At Gruntwork, we strive to accelerate the deployment of production grade infrastructure by providing a library of stable, reusable, and battle tested infrastructure as code organized into a series of packages with modules. Each package represents a particular set of infrastructure that is componentized into smaller pieces represented by the modules within the package. By doing so, we have built a composable library that can be combined into building out everything from simple single service deployments to complicated microservice setups so that your infrastructure can grow with your business needs. Every package we provide is built with the production grade infrastruture checklist in mind, ensuring that the services you deploy are resilient, fault tolerant, and scalable.

What is a Package?

A Package is a reusable, tested, documented, configurable, best-practices definition of a single piece of Infrastructure (e.g., Docker cluster, VPC, Jenkins, Consul), written using a combination of Terraform, Go, and Bash.

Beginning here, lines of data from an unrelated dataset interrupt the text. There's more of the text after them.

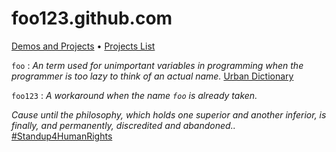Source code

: foo123.github.com
=================

[Demos and Projects](https://foo123.github.io/) • [Projects List](https://github.com/foo123/foo123)

`foo` : *An term used for unimportant variables in programming when the programmer is too lazy to think of an actual name.*  [Urban Dictionary](http://www.urbandictionary.com/define.php?term=foo)

`foo123` : *A workaround when the name `foo` is already taken.*


*Cause until the philosophy, which holds one superior and another inferior, is finally, and permanently, discredited and abandoned..* [#Standup4HumanRights](https://www.standup4humanrights.org/en/index.html)
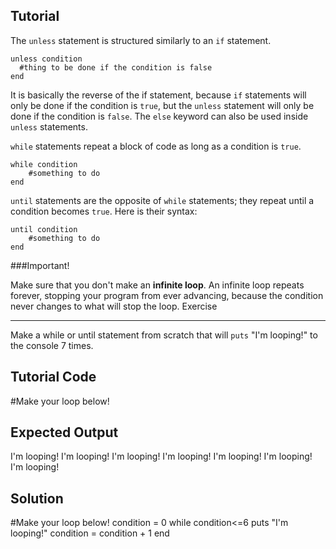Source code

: Tutorial
--------
The `unless` statement is structured similarly to an `if` statement.

    unless condition
      #thing to be done if the condition is false
    end

It is basically the reverse of the if statement, because `if` statements will only be done if the condition is `true`, but the `unless` statement will only be done if the condition is `false`. The `else` keyword can also be used inside `unless` statements. 

`while` statements repeat a block of code as long as a condition is `true`.

    while condition
        #something to do
    end

`until` statements are the opposite of `while` statements; they repeat until a condition becomes `true`. Here is their syntax:

    until condition
        #something to do
    end

###Important!

Make sure that you don't make an **infinite loop**. An infinite loop repeats forever, stopping your program from ever advancing, because the condition never changes to what will stop the loop.
Exercise

--------
Make a while or until statement from scratch that will `puts` "I'm looping!" to the console 7 times.

Tutorial Code
-------------
   #Make your loop below!

Expected Output
---------------
I'm looping!
I'm looping!
I'm looping!
I'm looping!
I'm looping!
I'm looping!
I'm looping!

Solution
--------
   #Make your loop below!
condition = 0
while condition<=6
    puts "I'm looping!"
    condition = condition + 1
end
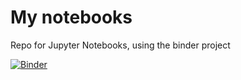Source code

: # My notebooks

Repo for Jupyter Notebooks, using the binder project

[![Binder](http://mybinder.org/badge.svg)](http://mybinder.org:/repo/jo-tez/notebooks)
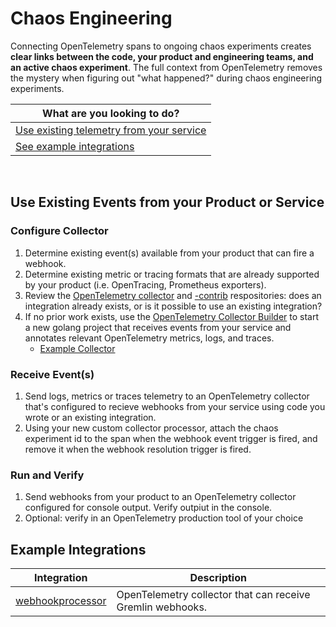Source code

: # Chaos Engineering

Connecting OpenTelemetry spans to ongoing chaos experiments creates **clear links between the code, your product and engineering teams, and an active chaos experiment**. The full context from OpenTelemetry removes the mystery when figuring out "what happened?" during chaos engineering experiments.

| What are you looking to do? | 
| ----- |
| [Use existing telemetry from your service](#) |
| [See example integrations](#example-integrations) |

<br/>

## Use Existing Events from your Product or Service

### Configure Collector

1. Determine existing event(s) available from your product that can fire a webhook.
2. Determine existing metric or tracing formats that are already supported by your product (i.e. OpenTracing, Prometheus exporters).
3. Review the [OpenTelemetry collector](https://github.com/open-telemetry/opentelemetry-collector) and [-contrib](https://github.com/open-telemetry/opentelemetry-collector-contrib) respositories: does an integration already exists, or is it possible to use an existing integration?
4. If no prior work exists, use the [OpenTelemetry Collector Builder](https://github.com/open-telemetry/opentelemetry-collector-builder) to start a new golang project that receives events from your service and annotates relevant OpenTelemetry metrics, logs, and traces.
    * [Example Collector](https://github.com/lightstep/lightstep-partner-toolkit/tree/main/collector)

### Receive Event(s)

1. Send logs, metrics or traces telemetry to an OpenTelemetry collector that's configured to recieve webhooks from your service using code you wrote or an existing integration. 
2. Using your new custom collector processor, attach the chaos experiment id to the span when the webhook event trigger is fired, and remove it when the webhook resolution trigger is fired.

### Run and Verify

1. Send webhooks from your product to an OpenTelemetry collector configured for console output. Verify outpiut in the console.
2. Optional: verify in an OpenTelemetry production tool of your choice

## Example Integrations

| Integration | Description |
| --- | --- |
| [webhookprocessor](../../collector) | OpenTelemetry collector that can receive Gremlin webhooks. |
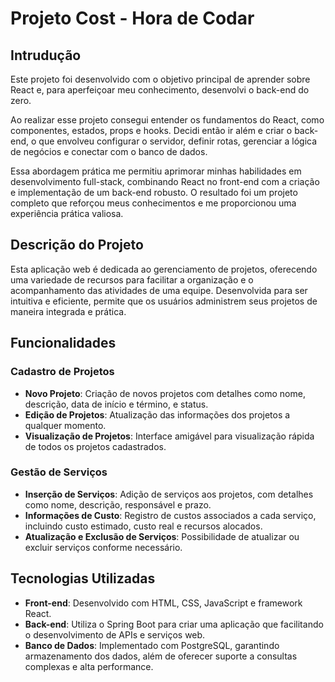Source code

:# Projeto Cost - Hora de Codar

## Intrudução

Este projeto foi desenvolvido com o objetivo principal de aprender sobre React e, para aperfeiçoar meu conhecimento, desenvolvi o back-end do zero.

Ao realizar esse projeto consegui entender os fundamentos do React, como componentes, estados, props e hooks. Decidi então ir além e criar o back-end, o que envolveu configurar o servidor, definir rotas, gerenciar a lógica de negócios e conectar com o banco de dados.

Essa abordagem prática me permitiu aprimorar minhas habilidades em desenvolvimento full-stack, combinando React no front-end com a criação e implementação de um back-end robusto. O resultado foi um projeto completo que reforçou meus conhecimentos e me proporcionou uma experiência prática valiosa.

## Descrição do Projeto

Esta aplicação web é dedicada ao gerenciamento de projetos, oferecendo uma variedade de recursos para facilitar a organização e o acompanhamento das atividades de uma equipe. Desenvolvida para ser intuitiva e eficiente, permite que os usuários administrem seus projetos de maneira integrada e prática.

## Funcionalidades

### Cadastro de Projetos
- **Novo Projeto**: Criação de novos projetos com detalhes como nome, descrição, data de início e término, e status.
- **Edição de Projetos**: Atualização das informações dos projetos a qualquer momento.
- **Visualização de Projetos**: Interface amigável para visualização rápida de todos os projetos cadastrados.

### Gestão de Serviços
- **Inserção de Serviços**: Adição de serviços aos projetos, com detalhes como nome, descrição, responsável e prazo.
- **Informações de Custo**: Registro de custos associados a cada serviço, incluindo custo estimado, custo real e recursos alocados.
- **Atualização e Exclusão de Serviços**: Possibilidade de atualizar ou excluir serviços conforme necessário.


## Tecnologias Utilizadas

- **Front-end**: Desenvolvido com HTML, CSS, JavaScript e framework React.
- **Back-end**: Utiliza o Spring Boot para criar uma aplicação que facilitando o desenvolvimento de APIs e serviços web.
- **Banco de Dados**: Implementado com PostgreSQL, garantindo armazenamento dos dados, além de oferecer suporte a consultas complexas e alta performance.
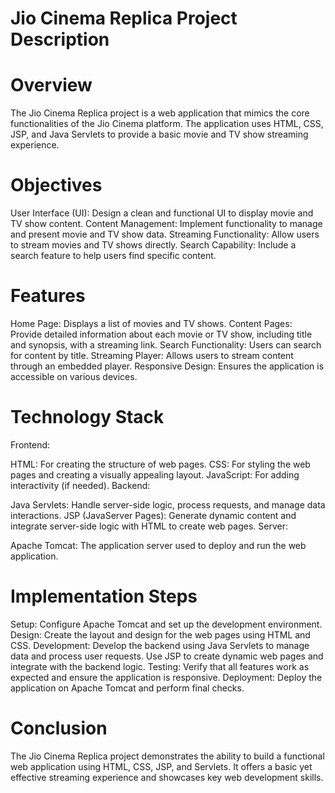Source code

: # Jio Cinema Replica Project Description

# Overview
The Jio Cinema Replica project is a web application that mimics the core functionalities of the Jio Cinema platform. The application uses HTML, CSS, JSP, and Java Servlets to provide a basic movie and TV show streaming experience.

# Objectives
User Interface (UI): Design a clean and functional UI to display movie and TV show content.
Content Management: Implement functionality to manage and present movie and TV show data.
Streaming Functionality: Allow users to stream movies and TV shows directly.
Search Capability: Include a search feature to help users find specific content.

# Features
Home Page: Displays a list of movies and TV shows.
Content Pages: Provide detailed information about each movie or TV show, including title and synopsis, with a streaming link.
Search Functionality: Users can search for content by title.
Streaming Player: Allows users to stream content through an embedded player.
Responsive Design: Ensures the application is accessible on various devices.

# Technology Stack
Frontend:

HTML: For creating the structure of web pages.
CSS: For styling the web pages and creating a visually appealing layout.
JavaScript: For adding interactivity (if needed).
Backend:

Java Servlets: Handle server-side logic, process requests, and manage data interactions.
JSP (JavaServer Pages): Generate dynamic content and integrate server-side logic with HTML to create web pages.
Server:

Apache Tomcat: The application server used to deploy and run the web application.

# Implementation Steps
Setup: Configure Apache Tomcat and set up the development environment.
Design: Create the layout and design for the web pages using HTML and CSS.
Development:
Develop the backend using Java Servlets to manage data and process user requests.
Use JSP to create dynamic web pages and integrate with the backend logic.
Testing: Verify that all features work as expected and ensure the application is responsive.
Deployment: Deploy the application on Apache Tomcat and perform final checks.

# Conclusion
The Jio Cinema Replica project demonstrates the ability to build a functional web application using HTML, CSS, JSP, and Servlets. It offers a basic yet effective streaming experience and showcases key web development skills.
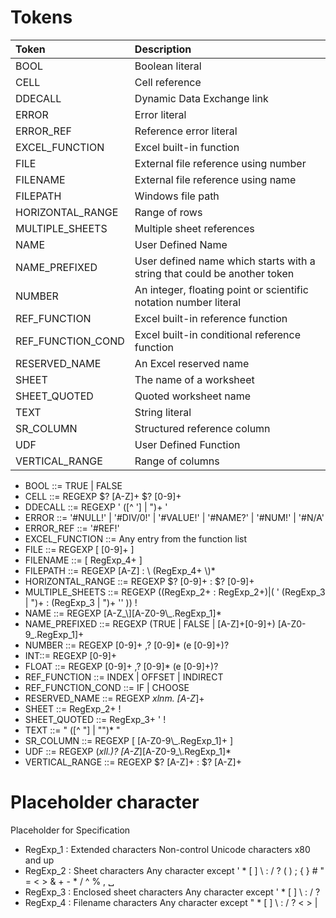 # Tokens 

| Token                  | Description                          |
| :---                   | :---                                 |              
| BOOL                   | Boolean literal                      |
| CELL                   | Cell reference                       |
| DDECALL                | Dynamic Data Exchange link           | 
| ERROR                  | Error literal                        | 
| ERROR_REF              | Reference error literal              | 
| EXCEL_FUNCTION         | Excel built-in function              | 
| FILE                   | External file reference using number | 
| FILENAME               | External file reference using name   | 
| FILEPATH               | Windows file path                    | 
| HORIZONTAL_RANGE       | Range of rows                        | 
| MULTIPLE_SHEETS        | Multiple sheet references            |  
| NAME                   | User Defined Name                    |  
| NAME_PREFIXED          | User defined name which starts with a string that could be another token  |  
| NUMBER                 | An integer, floating point or scientific notation number literal |  
| REF_FUNCTION           | Excel built-in reference function  |
| REF_FUNCTION_COND      | Excel built-in conditional reference function  |  
| RESERVED_NAME          | An Excel reserved name  |  
| SHEET                  | The name of a worksheet  |  
| SHEET_QUOTED           | Quoted worksheet name    |    
| TEXT                   | String literal |    
| SR_COLUMN              | Structured reference column  |    
| UDF                    | User Defined Function |    
| VERTICAL_RANGE         | Range of columns |    

* BOOL ::=  TRUE | FALSE 
* CELL ::= REGEXP $? [A-Z]+ $? [0-9]+ 
* DDECALL ::= REGEXP ' ([^ '] | ")+ '
* ERROR ::= '#NULL!' | '#DIV/0!' | '#VALUE!' | '#NAME?' | '#NUM!' | '#N/A' 
* ERROR_REF ::= '#REF!'
* EXCEL_FUNCTION ::=  Any entry from the function list
* FILE ::= REGEXP \[ [0-9]+ \] 
* FILENAME ::= \[ RegExp_4+ \] 
* FILEPATH ::= REGEXP [A-Z] : \\ (RegExp_4+ \\)* 
* HORIZONTAL_RANGE ::= REGEXP $? [0-9]+ : $? [0-9]+ 
* MULTIPLE_SHEETS ::= REGEXP ((RegExp_2+ : RegExp_2+)|( ' (RegExp_3 | ")+ : (RegExp_3 | ")+ '' )) ! 
* NAME ::= REGEXP [A-Z_\\][A-Z0-9\\_.RegExp_1]* 
* NAME_PREFIXED ::= REGEXP (TRUE | FALSE | [A-Z]+[0-9]+) [A-Z0-9_.RegExp_1]+ 
* NUMBER ::= REGEXP [0-9]+ ,? [0-9]* (e [0-9]+)? 
* INT::= REGEXP [0-9]+
* FLOAT ::= REGEXP [0-9]+ ,? [0-9]* (e [0-9]+)?  
* REF_FUNCTION ::= INDEX | OFFSET | INDIRECT 
* REF_FUNCTION_COND ::= IF | CHOOSE
* RESERVED_NAME ::= REGEXP _xlnm\. [A-Z_]+ 
* SHEET ::= RegExp_2+ ! 
* SHEET_QUOTED ::= RegExp_3+ ' ! 
* TEXT ::= " ([^ "] | "")* " 
* SR_COLUMN ::= REGEXP \[ [A-Z0-9\\_.RegExp_1]+ \] 
* UDF ::= REGEXP (_xll\.)? [A-Z_\][A-Z0-9_\\.RegExp_1]*  
* VERTICAL_RANGE ::= REGEXP $? [A-Z]+ : $? [A-Z]+ 
    
# Placeholder character 

Placeholder for Specification

* RegExp_1 : Extended characters Non-control Unicode characters x80 and up
* RegExp_2 : Sheet characters Any character except ' * [ ] \ : / ? ( ) ; { } # " = < > & + - * / ^ % , ␣
* RegExp_3 : Enclosed sheet characters Any character except ' * [ ] \ : / ?
* RegExp_4 : Filename characters Any character except " * [ ] \ : / ? < > |    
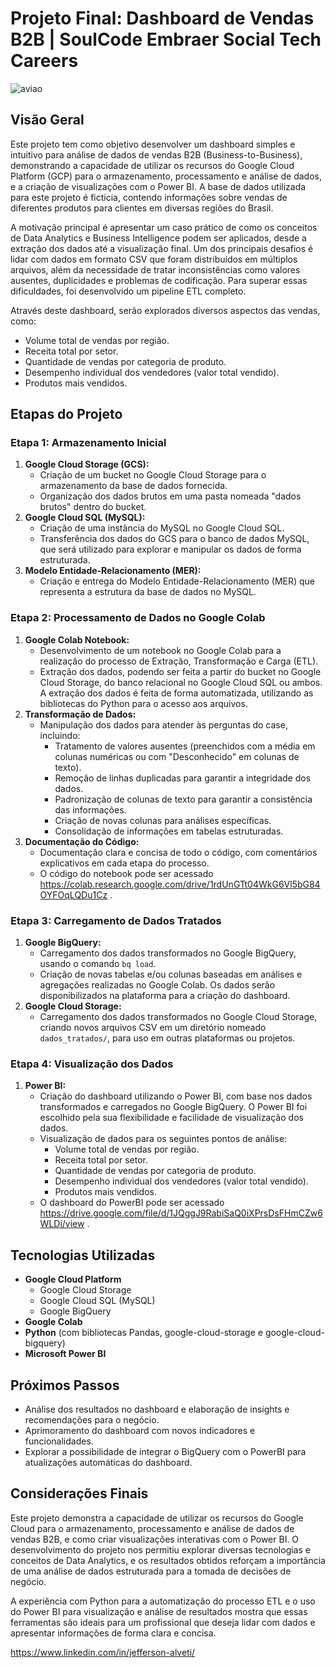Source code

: 



# Projeto Final: Dashboard de Vendas B2B | SoulCode Embraer Social Tech Careers

![aviao](https://github.com/user-attachments/assets/4192fa75-e86f-4f58-88a6-792d65c9ab2a)

## Visão Geral

Este projeto tem como objetivo desenvolver um dashboard simples e intuitivo para análise de dados de vendas B2B (Business-to-Business), demonstrando a capacidade de utilizar os recursos do Google Cloud Platform (GCP) para o armazenamento, processamento e análise de dados, e a criação de visualizações com o Power BI. A base de dados utilizada para este projeto é fictícia, contendo informações sobre vendas de diferentes produtos para clientes em diversas regiões do Brasil.

A motivação principal é apresentar um caso prático de como os conceitos de Data Analytics e Business Intelligence podem ser aplicados, desde a extração dos dados até a visualização final. Um dos principais desafios é lidar com dados em formato CSV que foram distribuídos em múltiplos arquivos, além da necessidade de tratar inconsistências como valores ausentes, duplicidades e problemas de codificação. Para superar essas dificuldades, foi desenvolvido um pipeline ETL completo.

Através deste dashboard, serão explorados diversos aspectos das vendas, como:

*   Volume total de vendas por região.
*   Receita total por setor.
*   Quantidade de vendas por categoria de produto.
*   Desempenho individual dos vendedores (valor total vendido).
*   Produtos mais vendidos.

## Etapas do Projeto

### Etapa 1: Armazenamento Inicial

1.  **Google Cloud Storage (GCS):**
    *   Criação de um bucket no Google Cloud Storage para o armazenamento da base de dados fornecida.
    *   Organização dos dados brutos em uma pasta nomeada "dados brutos" dentro do bucket.
2.  **Google Cloud SQL (MySQL):**
    *   Criação de uma instância do MySQL no Google Cloud SQL.
    *   Transferência dos dados do GCS para o banco de dados MySQL, que será utilizado para explorar e manipular os dados de forma estruturada.
3.  **Modelo Entidade-Relacionamento (MER):**
    *   Criação e entrega do Modelo Entidade-Relacionamento (MER) que representa a estrutura da base de dados no MySQL. 

### Etapa 2: Processamento de Dados no Google Colab

1.  **Google Colab Notebook:**
    *   Desenvolvimento de um notebook no Google Colab para a realização do processo de Extração, Transformação e Carga (ETL).
    *   Extração dos dados, podendo ser feita a partir do bucket no Google Cloud Storage, do banco relacional no Google Cloud SQL ou ambos. A extração dos dados é feita de forma automatizada, utilizando as bibliotecas do Python para o acesso aos arquivos.
2.  **Transformação de Dados:**
    *   Manipulação dos dados para atender às perguntas do case, incluindo:
        *   Tratamento de valores ausentes (preenchidos com a média em colunas numéricas ou com "Desconhecido" em colunas de texto).
        *   Remoção de linhas duplicadas para garantir a integridade dos dados.
        *   Padronização de colunas de texto para garantir a consistência das informações.
        *   Criação de novas colunas para análises específicas.
        *   Consolidação de informações em tabelas estruturadas.
3.  **Documentação do Código:**
    *   Documentação clara e concisa de todo o código, com comentários explicativos em cada etapa do processo.
    *   O código do notebook pode ser acessado https://colab.research.google.com/drive/1rdUnGTt04WkG6Vl5bG84OYFOqLQDu1Cz .
   

### Etapa 3: Carregamento de Dados Tratados

1.  **Google BigQuery:**
    *   Carregamento dos dados transformados no Google BigQuery, usando o comando `bq load`.
    *   Criação de novas tabelas e/ou colunas baseadas em análises e agregações realizadas no Google Colab. Os dados serão disponibilizados na plataforma para a criação do dashboard.
2.  **Google Cloud Storage:**
    *   Carregamento dos dados transformados no Google Cloud Storage, criando novos arquivos CSV em um diretório nomeado `dados_tratados/`, para uso em outras plataformas ou projetos.

### Etapa 4: Visualização dos Dados

1.  **Power BI:**
    *   Criação do dashboard utilizando o Power BI, com base nos dados transformados e carregados no Google BigQuery. O Power BI foi escolhido pela sua flexibilidade e facilidade de visualização dos dados.
    *   Visualização de dados para os seguintes pontos de análise:
        *   Volume total de vendas por região.
        *   Receita total por setor.
        *   Quantidade de vendas por categoria de produto.
        *   Desempenho individual dos vendedores (valor total vendido).
        *   Produtos mais vendidos.
    *   O dashboard do PowerBI pode ser acessado https://drive.google.com/file/d/1JQggJ9RabiSaQ0iXPrsDsFHmCZw6WLDi/view .

## Tecnologias Utilizadas

*   **Google Cloud Platform**
    *   Google Cloud Storage
    *   Google Cloud SQL (MySQL)
    *   Google BigQuery
*   **Google Colab**
*   **Python** (com bibliotecas Pandas, google-cloud-storage e google-cloud-bigquery)
*   **Microsoft Power BI**

## Próximos Passos

*   Análise dos resultados no dashboard e elaboração de insights e recomendações para o negócio.
*   Aprimoramento do dashboard com novos indicadores e funcionalidades.
*   Explorar a possibilidade de integrar o BigQuery com o PowerBI para atualizações automáticas do dashboard.

## Considerações Finais

Este projeto demonstra a capacidade de utilizar os recursos do Google Cloud para o armazenamento, processamento e análise de dados de vendas B2B, e como criar visualizações interativas com o Power BI. O desenvolvimento do projeto nos permitiu explorar diversas tecnologias e conceitos de Data Analytics, e os resultados obtidos reforçam a importância de uma análise de dados estruturada para a tomada de decisões de negócio.

A experiência com Python para a automatização do processo ETL e o uso do Power BI para visualização e análise de resultados mostra que essas ferramentas são ideais para um profissional que deseja lidar com dados e apresentar informações de forma clara e concisa.

https://www.linkedin.com/in/jefferson-alveti/
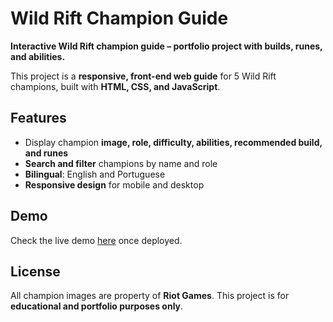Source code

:  # Wild Rift Champion Guide

**Interactive Wild Rift champion guide – portfolio project with builds, runes, and abilities.**

This project is a **responsive, front-end web guide** for 5 Wild Rift champions, built with **HTML, CSS, and JavaScript**. 

## Features

- Display champion **image, role, difficulty, abilities, recommended build, and runes**  
- **Search and filter** champions by name and role  
- **Bilingual**: English and Portuguese  
- **Responsive design** for mobile and desktop  

## Demo

Check the live demo [here](#) once deployed.  

## License

All champion images are property of **Riot Games**. This project is for **educational and portfolio purposes only**.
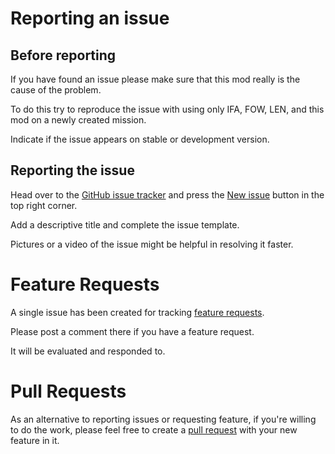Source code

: # Reporting an issue
## Before reporting
If you have found an issue please make sure that this mod really is the cause of the problem.

To do this try to reproduce the issue with using only IFA, FOW, LEN, and this mod on a newly created mission.

Indicate if the issue appears on stable or development version.


## Reporting the issue
Head over to the [GitHub issue tracker](https://github.com/Drofseh/2PzD_Custom_Units/issues) and press the [New issue](https://github.com/Drofseh/2PzD_Custom_Units/issues/new) button in the top right corner.

Add a descriptive title and complete the issue template.

Pictures or a video of the issue might be helpful in resolving it faster.

# Feature Requests
A single issue has been created for tracking [feature requests](https://github.com/Drofseh/2PzD_Custom_Units/issues/1).

Please post a comment there if you have a feature request.

It will be evaluated and responded to.

# Pull Requests
As an alternative to reporting issues or requesting feature, if you're willing to do the work, please feel free to create a [pull request](https://github.com/Drofseh/2PzD_Custom_Units/pulls) with your new feature in it.
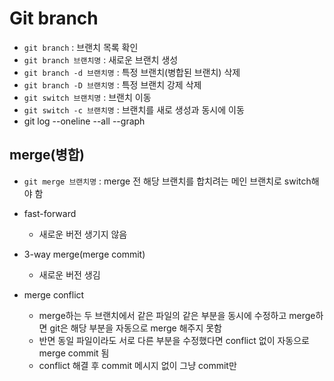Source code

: # Git branch

- `git branch` : 브랜치 목록 확인
- `git branch 브랜치명` : 새로운 브랜치 생성
- `git branch -d 브랜치명` : 특정 브랜치(병합된 브랜치) 삭제
- `git branch -D 브랜치명` : 특정 브랜치 강제 삭제
- `git switch 브랜치명` : 브랜치 이동
- `git switch -c 브랜치명` : 브랜치를 새로 생성과 동시에 이동
- git log --oneline --all --graph



## merge(병합)

- `git merge 브랜치명` : merge 전 해당 브랜치를 합치려는 메인 브랜치로 switch해야 함

- fast-forward
  - 새로운 버전 생기지 않음
- 3-way merge(merge commit)
  - 새로운 버전 생김
- merge conflict
  - merge하는 두 브랜치에서 같은 파일의 같은 부분을 동시에 수정하고 merge하면 git은 해당 부분을 자동으로 merge 해주지 못함
  - 반면 동일 파일이라도 서로 다른 부분을 수정했다면 conflict 없이 자동으로 merge commit 됨
  - conflict 해결 후 commit 메시지 없이 그냥 commit만
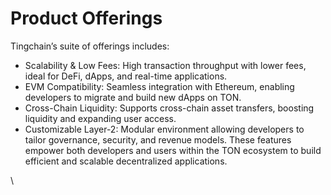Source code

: # Product Offerings



Tingchain’s suite of offerings includes:

* Scalability & Low Fees: High transaction throughput with lower fees, ideal for DeFi, dApps, and real-time applications.
* EVM Compatibility: Seamless integration with Ethereum, enabling developers to migrate and build new dApps on TON.
* Cross-Chain Liquidity: Supports cross-chain asset transfers, boosting liquidity and expanding user access.
* Customizable Layer-2: Modular environment allowing developers to tailor governance, security, and revenue models. These features empower both developers and users within the TON ecosystem to build efficient and scalable decentralized applications.

\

A package contains a set of automated tests, documentation, and examples that have been proven in production, providing the underlying infrastructure for Gruntwork's customers.

Instead of figuring out the details of how to run a piece of infrastructure from scratch, you can reuse existing code that has been proven in production. And instead of maintaining all that infrastructure code yourself, you can leverage the work of the community to pick up infrastructure improvements through a version number bump.

What is a Module?

Each Infrastructure Package consists of one or more orthogonal Modules that handle some specific aspect of that Infrastructure Package's functionality. Breaking the code up into multiple modules makes it easier to reuse and compose to handle many different use cases. Although Packages are designed to provide an end to end solution to manage the relevant infrastructure by combining the Modules defined in the Package, Modules can be used independently for specific functionality that you need in your infrastructure code.

Production Grade Infrastructure Checklist

At Gruntwork, we have learned over the years that it is not enough to just get the services up and running in a publicly accessible space to call your application "production-ready" (see our lessons learned from writing over 300k lines of infrastructure code). There are many more things to consider, and oftentimes many of these considerations are missing in the deployment plan of applications. These topics come up as afterthoughts, and are learned the hard way after the fact. That is why we codified all of them into a checklist that can be used as a reference to help ensure that they are considered before your application goes to production, and conscious decisions are made to neglect particular components if needed, as opposed to accidentally omitting them from consideration.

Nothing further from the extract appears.